Improve repl output window performance #2011

julienvincent · 2023-01-08T22:26:44Z

This PR introduces two new config entries - replOutputThrottleRate and replOutputMaxLines which are both used to improve the performance of the repl output window/file.

`replOutputThrottleRate`

If set to a non-0 number this will throttle output from the repl connection. If more output items are received than the throttle rate in a 500ms window then they will just be dropped.

`replOutputMaxLines`

If set to a non-0 number this will cause the output window to be truncated if it grows
beyond this threshold.

This should fix #2010 and #804 and should help address #942 (or maybe fix it?)

When an excessive amount of output is produced by the repl (for example as a result of a rogue loop that is printing to stdout) Calva can sometimes hang while trying to write all the output to the output window/file. The only way to resolve is to restart/reload the VSCode window. This commit introduces a new config entry `replOutputThrottleRate` which when set to a non-0 number will throttle output from the repl connection. If more output items are received than the throttle rate in a 500ms window then they will just be dropped. Addresses BetterThanTomorrow#942 Fixes BetterThanTomorrow#2010

Calvas performance can be drastically affected as the size of the repl output window grows. This commit adds a config entry `replOutputMaxLines` which if set to a non-0 number will cause the output window to be truncated if it grows beyond this threshold. Fixes BetterThanTomorrow#804

PEZ · 2023-01-10T07:26:33Z

package.json

+          "calva.replOutputMaxLines": {
+            "markdownDescription": "The maximum number of lines to retain in the repl output window. Having the repl output window grow too large can significantly affect performance. Setting this to 0 will disable truncating",
+            "type": "number",
+            "default": 1000
+          },


It's generally not the number of lines that is the problem, rather the number of tokens on the top level, or in a sexpr. A way to count tokens on the top level is to count words when printing output. That will introduce state that can be tricky to manage, though...

1000 lines is very low. It could be some 50 evaluations of not too big structures. This would be completely non-problematic for Calva to handle. While printing 1000 lines of output with 100 words each might start to be problematic (I actually don't know where the problems start.)

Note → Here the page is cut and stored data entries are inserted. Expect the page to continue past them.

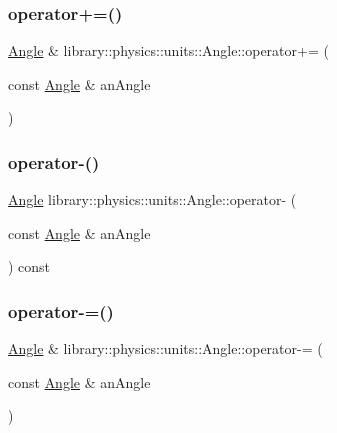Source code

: \mbox{\label{classlibrary_1_1physics_1_1units_1_1_angle_a5f20b012cb332e631a6271144a0817a2}} 
\subsubsection{\texorpdfstring{operator+=()}{operator+=()}}
{\footnotesize\ttfamily \hyperlink{classlibrary_1_1physics_1_1units_1_1_angle}{Angle} \& library\+::physics\+::units\+::\+Angle\+::operator+= (\begin{DoxyParamCaption}\item[{const \hyperlink{classlibrary_1_1physics_1_1units_1_1_angle}{Angle} \&}]{an\+Angle }\end{DoxyParamCaption})}

\mbox{\label{classlibrary_1_1physics_1_1units_1_1_angle_a034a88587139bb8642e80f353ead5ce2}} 
\subsubsection{\texorpdfstring{operator-\/()}{operator-()}}
{\footnotesize\ttfamily \hyperlink{classlibrary_1_1physics_1_1units_1_1_angle}{Angle} library\+::physics\+::units\+::\+Angle\+::operator-\/ (\begin{DoxyParamCaption}\item[{const \hyperlink{classlibrary_1_1physics_1_1units_1_1_angle}{Angle} \&}]{an\+Angle }\end{DoxyParamCaption}) const}

\mbox{\label{classlibrary_1_1physics_1_1units_1_1_angle_a2278161c893f91578913951c62f29c39}} 
\subsubsection{\texorpdfstring{operator-\/=()}{operator-=()}}
{\footnotesize\ttfamily \hyperlink{classlibrary_1_1physics_1_1units_1_1_angle}{Angle} \& library\+::physics\+::units\+::\+Angle\+::operator-\/= (\begin{DoxyParamCaption}\item[{const \hyperlink{classlibrary_1_1physics_1_1units_1_1_angle}{Angle} \&}]{an\+Angle }\end{DoxyParamCaption})}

It's generally not the number of lines that is the problem, rather the number of tokens on the top level, or in a sexpr

While this makes sense, I don't think the additional complexity needed to implement this is really worth it. My assumption is that counting lines is a close-enough analogy in the average case for this to probably be sufficient. Especially if we make sure the threshold is high enough for the user to not care about the truncation.

1000 lines is very low. It could be some 50 evaluations of not too big structures

This value was chosen pretty arbitrary, I'd be happy to increase it to a degree. While working on this I started to see noticeable performance degradation after about 10k lines of stack-trace content (I was printing Exceptions to stdout) so I don't think it should be increased too much. Maybe 5k lines?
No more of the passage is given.